THE TASK:
Retype the data that follows line by line, exactly, and leave its pictures out.

PROVIDED DATA:
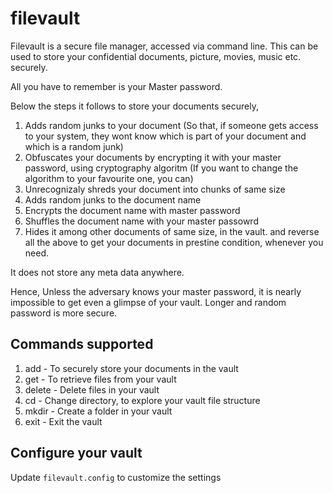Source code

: # filevault
Filevault is a secure file manager, accessed via command line. 
This can be used to store your confidential documents, picture, movies, music etc. securely.

All you have to remember is your Master password.

Below the steps it follows to store your documents securely,
  1. Adds random junks to your document (So that, if someone gets access to your system, they wont know which is part of your document and which is a random junk)
  2. Obfuscates your documents by encrypting it with your master password, using cryptography algoritm (If you want to change the algorithm to your favourite one, you can)
  3. Unrecognizaly shreds your document into chunks of same size
  4. Adds random junks to the document name
  5. Encrypts the document name with master password
  6. Shuffles the document name with your master passowrd
  7. Hides it among other documents of same size, in the vault.
and reverse all the above to get your documents in prestine condition, whenever you need.

It does not store any meta data anywhere.

Hence, Unless the adversary knows your master password, it is nearly impossible to get even a glimpse of your vault.
Longer and random password is more secure.

## Commands supported
1. add - To securely store your documents in the vault
2. get - To retrieve files from your vault
3. delete - Delete files in your vault
4. cd - Change directory, to explore your vault file structure
5. mkdir - Create a folder in your vault
6. exit - Exit the vault

## Configure your vault
Update `filevault.config` to customize the settings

RESPONSE TO THE TASK:
Source code

: # filevault
Filevault is a secure file manager, accessed via command line. 
This can be used to store your confidential documents, picture, movies, music etc. securely.

All you have to remember is your Master password.

Below the steps it follows to store your documents securely,
  1. Adds random junks to your document (So that, if someone gets access to your system, they wont know which is part of your document and which is a random junk)
  2. Obfuscates your documents by encrypting it with your master password, using cryptography algoritm (If you want to change the algorithm to your favourite one, you can)
  3. Unrecognizaly shreds your document into chunks of same size
  4. Adds random junks to the document name
  5. Encrypts the document name with master password
  6. Shuffles the document name with your master passowrd
  7. Hides it among other documents of same size, in the vault.
and reverse all the above to get your documents in prestine condition, whenever you need.

It does not store any meta data anywhere.

Hence, Unless the adversary knows your master password, it is nearly impossible to get even a glimpse of your vault.
Longer and random password is more secure.

## Commands supported
1. add - To securely store your documents in the vault
2. get - To retrieve files from your vault
3. delete - Delete files in your vault
4. cd - Change directory, to explore your vault file structure
5. mkdir - Create a folder in your vault
6. exit - Exit the vault

## Configure your vault
Update `filevault.config` to customize the settings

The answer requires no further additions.